The HPSEVERITY Procedure

Example 9.6 Benefits of Distributed and Multithreaded Computing

One of the key features of the HPSEVERITY procedure is that is takes advantage of the distributed and multithreaded computing machinery in order to solve a given problem faster. This example illustrates the benefits of using multithreading and distributed computing.

The example uses a simulated data set Work.Largedata, which contains 10,000,000 observations, some of which are right-censored or left-truncated. The losses are affected by three external effects. The DATA step program that generates this data set is available in the accompanying sample program hsevex06.sas.

The following PROC HPSEVERITY step fits all the predefined distributions to the data in Work.Largedata data set on the client machine with just one thread of computation:

/* Fit all predefined distributions without any multithreading or
   distributed computing */
proc hpseverity data=largedata criterion=aicc initsample(size=20000);
   loss y / lt=threshold rc=limit;
   scalemodel x1-x3;
   dist _predef_;
   performance nthreads=1 bufsize=1000000 details;
run;

The NTHREADS=1 option in the PERFORMANCE statement specifies that just one thread of computation be used. The absence of the NODES= option in the PERFORMANCE statement specifies that single-machine mode of execution be used. That is, this step does not use any multithreading or distributed computing. The BUFSIZE= option in the PERFORMANCE statement specifies the number of observations to read at one time. Specifying a larger value tends to decrease the time it takes to load the data. The DETAILS option in the performance statement enables reporting of the timing information. The INITSAMPLE option in the PROC HPSEVERITY statement specifies that a uniform random sample of maximum 20,000 observations be used for parameter initialization.

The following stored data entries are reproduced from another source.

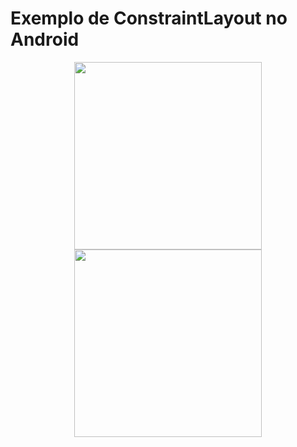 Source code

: # Exemplo de ConstraintLayout no Android

<p align="center">
  <img src="https://github.com/KhallebRibeiro/Menu-Lateral---Navigation-Drawer/blob/master/imagens/menu02.png" width="300">
  <img src="https://github.com/KhallebRibeiro/Menu-Lateral---Navigation-Drawer/blob/master/imagens/menu01.png" width="300">
</p>
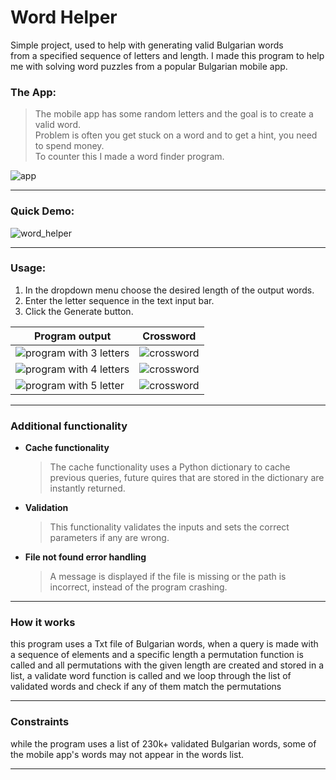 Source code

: # Word Helper

Simple project, used to help with generating valid Bulgarian words  
from a specified sequence of letters and length.
I made this program to help me with solving word puzzles from a popular Bulgarian mobile app.

### The App:
> The mobile app has some random letters and the goal is to create a valid word.  
> Problem is often you get stuck on a word and to get a hint, you need to spend money.  
> To counter this I made a word finder program.

![app](https://i.imgur.com/6vNWu8F.jpg)  

----

### Quick Demo:
![word_helper](https://i.imgur.com/YCFnT6z.gif)

----

### Usage:

 1. In the dropdown menu choose the desired length of the output words.
 2. Enter the letter sequence in the text input bar.
 3. Click the Generate button.

| **Program output** | **Crossword** |
| --- | --- |
| ![program with 3 letters](https://i.imgur.com/mUDbM0z.jpg) | ![crossword](https://i.imgur.com/GkPUtC2.jpg) |
| ![program with 4 letters](https://i.imgur.com/0be41fJ.jpg) | ![crossword](https://i.imgur.com/2muhuM2.jpg) |
| ![program with 5 letter](https://i.imgur.com/jl0cpTs.jpg) | ![crossword](https://i.imgur.com/1cRONjM.jpg) |

---- 

### Additional functionality
* __Cache functionality__
    > The cache functionality uses a Python dictionary to cache previous queries, future quires that are stored in the dictionary are instantly returned.
* __Validation__
    > This functionality validates the inputs and sets the correct parameters if any are wrong.
* __File not found error handling__
    > A message is displayed if the file is missing or the path is incorrect, instead of the program crashing.
----

### How it works   
this program uses a Txt file of Bulgarian words, when a query is made with a sequence of elements and a specific length a permutation function is called and all permutations with the given length are created and stored in a list, a validate word function is called and we loop through the list of validated words and check if any of them match the permutations

----
### Constraints
while the program uses a list of 230k+ validated Bulgarian words, some of the mobile app's words may not appear in the words list.

----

The "Performance Information" and "Procedure Task Timing" tables that PROC HPSEVERITY creates are shown in Output 9.6.1. The "Performance Information" table contains the information about the execution environment. The "Procedure Task Timing" table indicates the total time and relative time taken by each of the four main steps of PROC HPSEVERITY. As that table shows, it takes around 28.2 minutes for the task of estimating parameters, which is usually the most time-consuming of all the tasks.

Output 9.6.1: Performance for Single-Machine Mode with No Multithreading

The HPSEVERITY Procedure

Performance Information
Execution Mode	Single-Machine
Number of Threads	1

Procedure Task Timing
Task	Seconds	Percent
Load and Prepare Models	3.04	0.18%
Load and Prepare Data	1.30	0.08%
Initialize Parameters	0.84	0.05%
Estimate Parameters	1694.44	99.62%
Compute Fit Statistics	1.31	0.08%

If the grid appliance is not available, you can improve the performance by using multiple threads of computation; this is in fact the default. The following PROC HPSEVERITY step fits all the predefined distributions by using all the logical CPU cores of the machine:

/* Specify that all the logical CPU cores on the machine be used */
options cpucount=actual;

/* Fit all predefined distributions with multithreading, but no
   distributed computing */
proc hpseverity data=largedata criterion=aicc initsample(size=20000);
   loss y / lt=threshold rc=limit;
   scalemodel x1-x3;
   dist _predef_;
   performance bufsize=1000000 details;
run;

When you do not specify the NTHREADS= option in the PERFORMANCE statement, the HPSEVERITY procedure uses the value of the CPUCOUNT= system option to decide the number of threads to use in single-machine mode. Setting the CPUCOUNT= option to ACTUAL before the PROC HPSEVERITY step enables the procedure to use all the logical cores of the machine. The machine that is used to obtain these results (and the earlier results in Output 9.6.1) has four physical CPU cores, each with a clock speed of 3.4 GHz. Hyperthreading is enabled on the CPUs to yield eight logical CPU cores; this number is confirmed by the "Performance Information" table in Output 9.6.2. The results in the "Procedure Task Timing" table in Output 9.6.2 indicate that the use of multithreading has improved the performance by reducing the time to estimate parameters to around 5.7 minutes.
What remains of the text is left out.